A recent survey suggests that vaccination warrants could be a way for employees to mark employee engagement and loyalty, which over the past year appeared to be in short supply.
It is no secret that the ongoing “big reset” has many employees looking elsewhere, or have quit and wait for better paying jobs because, as we have seen what is happening in the service industries, better opportunities await us. After all, many workers were told in early 2020 that the pandemic could lead to new work in which many of their jobs may no longer exist after our exit from the pandemic: thus, many have retrained or taken courses in line to “improve their skills”.

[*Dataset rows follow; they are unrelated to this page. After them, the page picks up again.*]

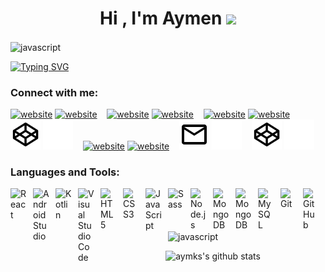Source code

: <h1 align="center">Hi , I'm Aymen <img src="https://media.giphy.com/media/hvRJCLFzcasrR4ia7z/giphy.gif" width="35"></h1>

<img align="center" src="https://user-images.githubusercontent.com/73097560/115834477-dbab4500-a447-11eb-908a-139a6edaec5c.gif" alt="javascript" width="auto"/>

[![Typing SVG](https://readme-typing-svg.herokuapp.com/?duration=4000&lines=I%27m+a+Software+developer+%F0%9F%92%BB)](https://github.com/aymksen)
### Connect with me:

[![website](./img/globe-light.svg)](https://aymksen.github.io/#gh-light-mode-only)
[![website](./img/globe-dark.svg)](https://aymksen.github.io/#gh-dark-mode-only)
&nbsp;&nbsp;
[![website](./img/twitter-light.svg)](https://twitter.com/Aymksen#gh-light-mode-only)
[![website](./img/twitter-dark.svg)](https://twitter.com/Aymksen#gh-dark-mode-only)
&nbsp;&nbsp;
[![website](./img/linkedin-light.svg)](https://linkedin.com/in/aymksen#gh-light-mode-only)
[![website](./img/linkedin-dark.svg)](https://linkedin.com/in/aymksen#gh-dark-mode-only)
&nbsp;&nbsp;
[![website](./img/codepen-light.svg)](https://codepen.io/aymksen#gh-light-mode-only)
[![website](./img/codepen-dark.svg)](https://codepen.io/aymksen#gh-dark-mode-only)
&nbsp;&nbsp;
[![website](./img/instagram-light.svg)](https://instagram.com/aymksen#gh-light-mode-only)
[![website](./img/instagram-dark.svg)](https://instagram.com/aymksen#gh-dark-mode-only)
&nbsp;&nbsp;
[![website](./img/mail-light.svg)](mailto:aymksen@gmail.com?subject=[GitHub]#gh-light-mode-only)
[![website](./img/mail-dark.svg)](mailto:aymksen@gmail.com?subject=[GitHub]#gh-dark-mode-only)
&nbsp;&nbsp;
[![website](./img/codepen-light.svg)](https://codepen.io/aymksen#gh-light-mode-only)
[![website](./img/codepen-dark.svg)](https://codepen.io/aymksen#gh-dark-mode-only)
&nbsp;&nbsp;

### Languages and Tools:

<img align="left" alt="React" width="26px" src="https://cdn.jsdelivr.net/gh/devicons/devicon/icons/react/react-original.svg" style="padding-right:10px;" />
<img align="left" alt="AndroidStudio" width="26px" src="https://user-images.githubusercontent.com/76121581/193798419-37fe51df-743c-4fe3-82f8-9f3774ea2085.png" style="padding-right:10px;" />
<img align="left" alt="Kotlin" width="26px" src="https://user-images.githubusercontent.com/76121581/193798421-d9111dac-69ab-471a-a029-570f7a5a8395.png" style="padding-right:10px;" />
<img align="left" alt="Visual Studio Code" width="26px" src="https://cdn.jsdelivr.net/gh/devicons/devicon/icons/vscode/vscode-original.svg" style="padding-right:10px;" />
<img align="left" alt="HTML5" width="26px" src="https://cdn.jsdelivr.net/gh/devicons/devicon/icons/html5/html5-original.svg" style="padding-right:10px;" />
<img align="left" alt="CSS3" width="26px" src="https://cdn.jsdelivr.net/gh/devicons/devicon/icons/css3/css3-original.svg" style="padding-right:10px;" />
<img align="left" alt="JavaScript" width="26px" src="https://cdn.jsdelivr.net/gh/devicons/devicon/icons/javascript/javascript-original.svg" style="padding-right:10px;" />
<img align="left" alt="Sass" width="26px" src="https://cdn.jsdelivr.net/gh/devicons/devicon/icons/sass/sass-original.svg" style="padding-right:10px;" />
<img align="left" alt="Node.js" width="26px" src="https://cdn.jsdelivr.net/gh/devicons/devicon/icons/nodejs/nodejs-original.svg" style="padding-right:10px;" />
<img align="left" alt="MongoDB" width="26px" src="https://cdn.jsdelivr.net/gh/devicons/devicon/icons/mongodb/mongodb-original.svg" style="padding-right:10px;" />
<img align="left" alt="MongoDB" width="26px" src="https://user-images.githubusercontent.com/76121581/193798995-a2d5e287-9c3e-4bc0-9890-60ac51f09abf.png" style="padding-right:10px;" />
<img align="left" alt="MySQL" width="26px" src="https://cdn.jsdelivr.net/gh/devicons/devicon/icons/mysql/mysql-original.svg" style="padding-right:10px;" />
<img align="left" alt="Git" width="26px" src="https://cdn.jsdelivr.net/gh/devicons/devicon/icons/git/git-original.svg" style="padding-right:10px;" />
<img align="left" alt="GitHub" width="26px" src="https://user-images.githubusercontent.com/3369400/139447912-e0f43f33-6d9f-45f8-be46-2df5bbc91289.png" style="padding-right:10px;" />

<br />
<br />

<img align="center" src="https://user-images.githubusercontent.com/73097560/115834477-dbab4500-a447-11eb-908a-139a6edaec5c.gif" alt="javascript" width="auto"/>
<div align="center">

![aymks's github stats](https://github-profile-summary-cards.vercel.app/api/cards/profile-details?username=aymksen&theme=nord_dark)
</div>

<!-- <details>
  <summary> GitHub Stats</summary>

  <img align="left" alt="aymksen's GitHub Stats" src="https://github-readme-stats.vercel.app/api?username=aymksen&show_icons=true&hide_border=false&title_color=ff652f&icon_color=FFE400&bg_color=09131B&text_color=ffffff&border_color=0c1a25" />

Additionally, the Delta variant made many employees nervous about returning to the store, warehouse or office. Add in the ‘big rudeness’ that preceded the’ big reset ‘- and in fact, the horrible behavior has even gotten worse – and it’s no wonder that many workers’ eyes are wandering elsewhere and straying from their current duties. .
There is no panacea for managers who are awake at night and scramble during the day to ensure that the employees they have recruited will be retained. Still, a recent poll by The Harris Poll and Fast Company found that at a minimum, vaccine mandates won’t make things more turbulent within companies – on the contrary, such policies could be a net positive.
According to the survey, nearly half (47%) of American adults who participate in the workforce (such as employees, the unemployed and students), said they would be more willing to accept a job offer in the workplace. ‘a company if it rolled out a vaccine. mandate. Less than a third (29%) indicated that they would be less likely to accept this job offer.
Workers in the northeastern United States were more in favor of such vaccination mandates by more than a two-to-one margin. While workers surveyed in the rest of the United States were generally less supportive, across the country those who were in favor of such policies outnumbered those who were against workplace vaccination mandates.
People of color were more encouraged by such a workplace policy than whites. Men were more supportive of immunization mandates than women, although women who were in favor of such a policy looked at the big picture: 60 percent of women (compared to 54 percent of men) thought the mandates workplace immunizations were important in ending the pandemic; more women than men (52-43%) said vaccinations to prevent COVID-19 disease should be a universal requirement.
And what have been the main drivers of workplace vaccination mandates? Almost 60 percent mentioned that greater comfort in interacting with their colleagues, as well as a greater sense of personal security, were decisive factors in favor of such policies. Ultimately, more than half (52%) agree with the statement that “employers who mandate COVID-19 vaccination care about their employees.”
Whether companies don’t care or not is reality or just a perception, frankly: it’s out there. A recent human resources consultancy survey found that half of American workers feel their companies treat them fairly.
In fairness, there isn’t much a business can do to prevent its employees from watching the exit door; But this Harris Poll and Fast Company survey concludes that making sure workers are safe once they walk through front doors is at least a start to building trust.